THE INPUT START

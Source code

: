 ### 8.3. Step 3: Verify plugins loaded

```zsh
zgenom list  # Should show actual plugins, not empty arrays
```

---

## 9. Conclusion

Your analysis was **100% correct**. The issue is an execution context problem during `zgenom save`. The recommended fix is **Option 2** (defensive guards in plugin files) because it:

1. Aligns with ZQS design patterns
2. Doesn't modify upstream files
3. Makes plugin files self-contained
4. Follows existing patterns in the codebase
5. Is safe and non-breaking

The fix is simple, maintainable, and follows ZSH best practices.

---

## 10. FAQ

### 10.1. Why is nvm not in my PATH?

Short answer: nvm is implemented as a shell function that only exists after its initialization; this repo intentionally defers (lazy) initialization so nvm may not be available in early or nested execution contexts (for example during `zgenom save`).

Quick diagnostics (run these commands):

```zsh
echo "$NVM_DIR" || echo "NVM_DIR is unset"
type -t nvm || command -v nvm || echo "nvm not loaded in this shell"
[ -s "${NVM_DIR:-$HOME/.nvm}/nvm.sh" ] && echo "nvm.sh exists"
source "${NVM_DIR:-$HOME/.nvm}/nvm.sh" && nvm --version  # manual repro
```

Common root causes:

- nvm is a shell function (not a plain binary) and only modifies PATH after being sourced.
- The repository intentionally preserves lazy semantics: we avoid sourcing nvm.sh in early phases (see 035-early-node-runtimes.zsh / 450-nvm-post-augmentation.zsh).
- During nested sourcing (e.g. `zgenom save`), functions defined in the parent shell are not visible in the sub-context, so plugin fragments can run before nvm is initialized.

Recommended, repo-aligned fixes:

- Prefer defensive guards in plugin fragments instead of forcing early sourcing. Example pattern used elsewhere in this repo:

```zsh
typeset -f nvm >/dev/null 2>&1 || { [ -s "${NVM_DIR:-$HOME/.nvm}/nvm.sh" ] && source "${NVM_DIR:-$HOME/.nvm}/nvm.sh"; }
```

THE INPUT END
THE INPUT START

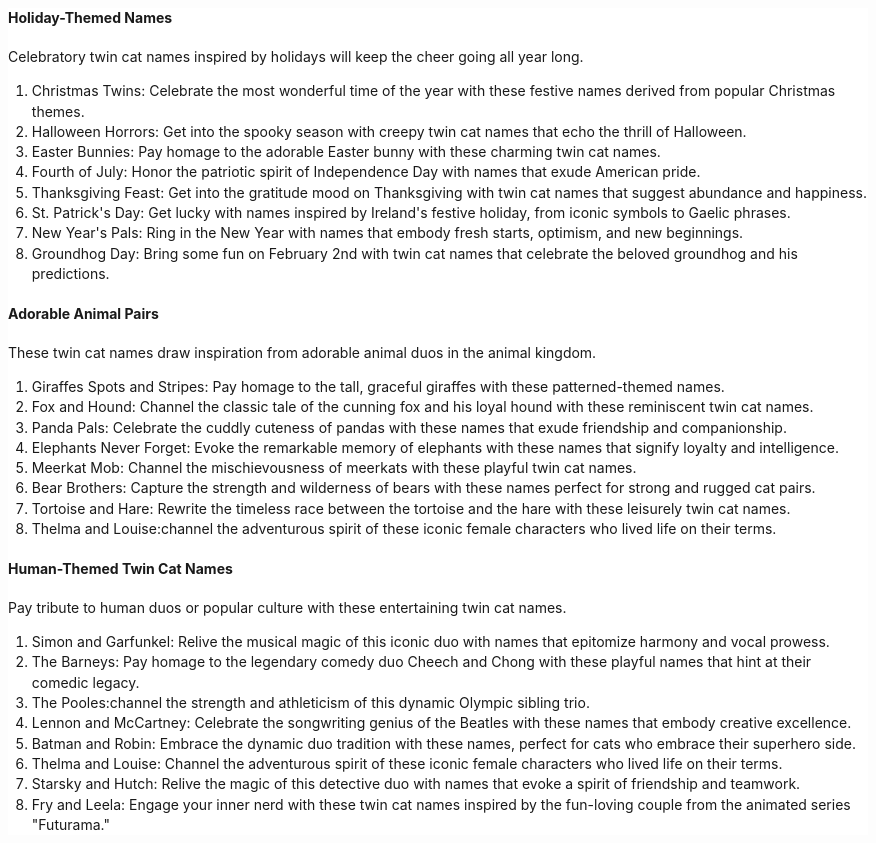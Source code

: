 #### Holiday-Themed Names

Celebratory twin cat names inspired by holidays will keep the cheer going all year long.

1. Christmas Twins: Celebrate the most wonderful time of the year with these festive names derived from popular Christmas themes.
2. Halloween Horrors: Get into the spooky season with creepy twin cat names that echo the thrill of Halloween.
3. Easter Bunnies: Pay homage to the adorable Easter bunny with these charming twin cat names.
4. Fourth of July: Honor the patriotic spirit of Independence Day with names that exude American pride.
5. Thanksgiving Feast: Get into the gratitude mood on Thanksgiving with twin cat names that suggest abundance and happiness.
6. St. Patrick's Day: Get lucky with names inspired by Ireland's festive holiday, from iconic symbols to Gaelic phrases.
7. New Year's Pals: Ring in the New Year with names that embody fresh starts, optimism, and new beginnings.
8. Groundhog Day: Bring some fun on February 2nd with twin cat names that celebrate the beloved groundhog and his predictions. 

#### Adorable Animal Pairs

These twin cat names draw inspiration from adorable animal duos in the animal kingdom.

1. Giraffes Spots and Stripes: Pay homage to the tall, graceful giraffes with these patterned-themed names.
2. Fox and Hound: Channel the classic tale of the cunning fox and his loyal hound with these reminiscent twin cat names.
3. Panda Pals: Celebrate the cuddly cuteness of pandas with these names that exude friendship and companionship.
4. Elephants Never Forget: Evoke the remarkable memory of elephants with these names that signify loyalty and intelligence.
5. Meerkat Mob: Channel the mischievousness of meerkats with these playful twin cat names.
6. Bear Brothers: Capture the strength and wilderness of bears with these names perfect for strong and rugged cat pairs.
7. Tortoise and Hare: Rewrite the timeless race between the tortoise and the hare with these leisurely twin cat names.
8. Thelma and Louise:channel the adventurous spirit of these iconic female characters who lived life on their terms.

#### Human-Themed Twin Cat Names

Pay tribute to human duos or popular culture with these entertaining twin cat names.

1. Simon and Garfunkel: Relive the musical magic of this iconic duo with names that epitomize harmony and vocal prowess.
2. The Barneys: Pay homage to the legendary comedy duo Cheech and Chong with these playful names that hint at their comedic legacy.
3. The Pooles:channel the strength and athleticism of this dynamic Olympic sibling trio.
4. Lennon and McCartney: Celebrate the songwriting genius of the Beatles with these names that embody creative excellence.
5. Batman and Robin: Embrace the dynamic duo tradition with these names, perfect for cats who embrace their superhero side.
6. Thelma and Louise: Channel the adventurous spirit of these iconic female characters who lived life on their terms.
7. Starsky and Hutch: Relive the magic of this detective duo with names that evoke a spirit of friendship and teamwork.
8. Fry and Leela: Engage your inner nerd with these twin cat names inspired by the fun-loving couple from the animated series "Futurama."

THE INPUT END

If a line in the records includes the string "only", copy it.

## ANSWER AREA:
Short answer: nvm is implemented as a shell function that only exists after its initialization; this repo intentionally defers (lazy) initialization so nvm may not be available in early or nested execution contexts (for example during `zgenom save`).
- nvm is a shell function (not a plain binary) and only modifies PATH after being sourced.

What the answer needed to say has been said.